- Emily began receiving $5,000 per month in parent-caregiver payments in 2021 through Medicaid.
- Her daughter is disabled and needs round-the-clock care, so she cannot work outside the home.
- The funding is temporary — it is due to end in October. After that, Emily doesn’t know what she’s going to do.
In Silverton, Oregon, Emily and her husband, Michael, care for their 6-year-old daughter, Juniper, who has multiple disabilities and complex chronic illnesses. Juniper requires 24-hour specialist care, which has impacted both parents’ ability to work outside the home.
Juniper is primarily G-tube fed, which means a tube is inserted directly into its stomach to deliver food and nutrients. Additionally, Emily tells Insider that Juniper sometimes has bouts of a cold or the flu that last from 30 minutes to two hours. The couple’s surnames have been withheld to protect their privacy.
Because Juniper is immunocompromised, the family self-isolated and took extra precautions even before the COVID-19 pandemic began. “My wife and I gave up our careers to take care of her,” Emily told Insider. “As an educator and social service provider, I would bring everything home – the flu, respiratory illnesses and other illnesses that would cause very serious effects that able-bodied children are able to fight off.”
Michael works 20-30 hours a week as a horticulturist, working outdoors while earning an average of $1,500 a month. He was unable to accept a full-time position due to Juniper’s care needs. Money is very tight, says Emily, but a federal program introduced during the pandemic offered the support needed.
The family have exhausted all forms of government assistance to make ends meet
The family has relied on several forms of government assistance to meet their needs over the years. Emily told Insider, “We’ve been through it. We’ve been living paycheck to paycheck for six years. We’ve been on SNAP [food stamps].”
Before the couple left their careers, they used the Children’s Intensive In-Home Services (CIIS) program, which connects parents of children with disabilities and complex chronic conditions with publicly funded caregivers. Parents themselves are not eligible to be paid as caregivers for their own children under this program.
“The problem is finding a skilled caregiver who will lovingly engage in the care of our child, be immunized, wear masks consistently, take COVID-19 seriously, and be committed to our family,” says Emily . “We went through 10 caregivers in less than two years because they are not well paid.”

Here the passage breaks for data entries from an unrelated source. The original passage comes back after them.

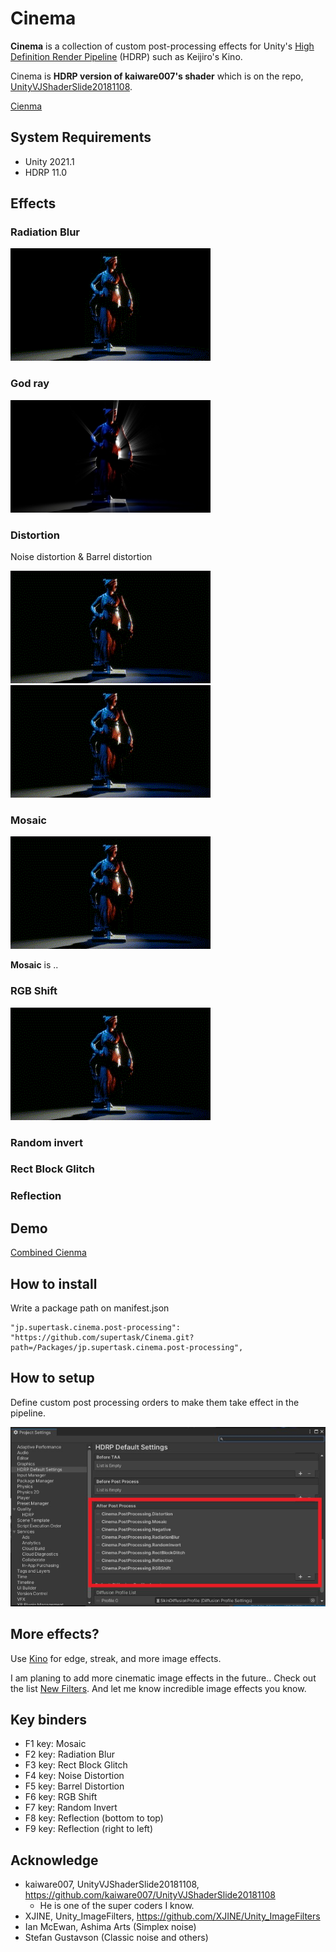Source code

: Cinema
====

**Cinema** is a collection of custom post-processing effects for Unity's [High Definition Render Pipeline](https://docs.unity3d.com/Packages/com.unity.render-pipelines.high-definition@11.0/manual/index.html) (HDRP) such as Keijiro's Kino.

Cinema is **HDRP version of kaiware007's shader** which is on the repo, [UnityVJShaderSlide20181108](https://github.com/kaiware007/UnityVJShaderSlide20181108).

[Cienma](https://user-images.githubusercontent.com/5733604/140555914-b6d9b8a5-3fc3-48e4-b8cb-c2d566615cc0.mov)



[HDRP]:
    https://docs.unity3d.com/Packages/com.unity.render-pipelines.high-definition@latest

System Requirements
-------------------

- Unity 2021.1
- HDRP 11.0

Effects
-------

### Radiation Blur

![screenshot](./images/radiationBlur.gif)

### God ray

![screenshot](./images/GodRay.jpg)


### Distortion

Noise distortion & Barrel distortion

![screenshot](./images/noiseDistortion.gif)![screenshot](./images/barrelDistortion.gif)

### Mosaic

![screenshot](./images/mosaic.gif)

**Mosaic** is .. 

### RGB Shift

![screenshot](./images/rgbShift.gif)

### Random invert

### Rect Block Glitch

### Reflection

## Demo

[Combined Cienma](https://user-images.githubusercontent.com/5733604/140559540-9907fc94-453a-4810-b2d8-2436eb66c62e.mov)


## How to install


Write a package path on manifest.json

```
"jp.supertask.cinema.post-processing": "https://github.com/supertask/Cinema.git?path=/Packages/jp.supertask.cinema.post-processing",
```


## How to setup

Define custom post processing orders to make them take effect in the pipeline.

![screenshot](./images/postProcessingSetup.jpg)


## More effects?

Use [Kino](https://github.com/keijiro/Kino) for edge, streak, and more image effects.

I am planing to add more cinematic image effects in the future.. Check out the list [New Filters](https://github.com/supertask/Cinema/issues/2). And let me know incredible image effects you know.


## Key binders

- F1 key: Mosaic
- F2 key: Radiation Blur
- F3 key: Rect Block Glitch
- F4 key: Noise Distortion
- F5 key: Barrel Distortion
- F6 key: RGB Shift
- F7 key: Random Invert
- F8 key: Reflection (bottom to top)
- F9 key: Reflection (right to left)

## Acknowledge

- kaiware007, UnityVJShaderSlide20181108, https://github.com/kaiware007/UnityVJShaderSlide20181108
	- He is one of the super coders I know.
- XJINE, Unity_ImageFilters, https://github.com/XJINE/Unity_ImageFilters 
- Ian McEwan, Ashima Arts (Simplex noise)
- Stefan Gustavson (Classic noise and others)
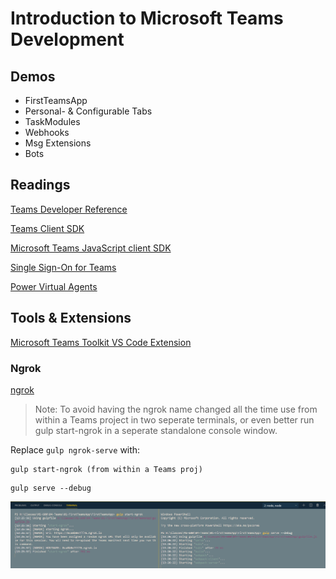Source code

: # Introduction to Microsoft Teams Development

## Demos

- FirstTeamsApp
- Personal- & Configurable Tabs
- TaskModules
- Webhooks
- Msg Extensions
- Bots

## Readings

[Teams Developer Reference](https://docs.microsoft.com/en-us/microsoftteams/platform/overview)

[Teams Client SDK](https://docs.microsoft.com/en-us/microsoftteams/platform/tabs/how-to/using-teams-client-sdk)

[Microsoft Teams JavaScript client SDK](https://docs.microsoft.com/en-us/javascript/api/overview/msteams-client?view=msteams-client-js-latest)

[Single Sign-On for Teams](https://docs.microsoft.com/en-us/microsoftteams/platform/tabs/how-to/authentication/auth-aad-sso)

[Power Virtual Agents](https://docs.microsoft.com/en-us/power-virtual-agents/teams/fundamentals-what-is-power-virtual-agents-teams)

## Tools & Extensions

[Microsoft Teams Toolkit VS Code Extension](https://marketplace.visualstudio.com/items?itemName=TeamsDevApp.ms-teams-vscode-extension)

### Ngrok

[ngrok](https://ngrok.com)

> Note: To avoid having the ngrok name changed all the time use from within a Teams project in two seperate terminals, or even better run gulp start-ngrok in a seperate standalone console window.

Replace `gulp ngrok-serve` with:

```
gulp start-ngrok (from within a Teams proj)
```

```
gulp serve --debug
```

![ngrok](_images/ngrok.jpg)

She says their mortgage alone is $1,100; it gobbles up most of Michael’s $1,500 monthly take-home pay. They receive monthly disability insurance payments from Social Security, which help pay some bills but aren’t enough, and Medicaid covers some of their medical needs.
Relief came during the pandemic
In the past, Emily had to risk bringing home viruses that would trigger Juniper’s seizures, or risk a new caregiver bringing viruses. However, according to the Oregon Office of Developmental Disabilities Services (ODDS), paying parents of minor children with disabilities for their care services was “prohibited” under Medicaid rules before the pandemic.
But in response to the COVID-19 public health emergency, the Centers for Medicare and Medicaid Services made it possible for parents to receive financial support to care for their vulnerable children and prevent them from contracting the virus.
“ODDS has sought and received approval for a temporary option that allows parents of children with intellectual and developmental disabilities who have the highest service needs to serve as paid caregivers,” an ODDS representative said. . Funding for the program came from the Biden administration’s US bailout package, which became law in March 2021.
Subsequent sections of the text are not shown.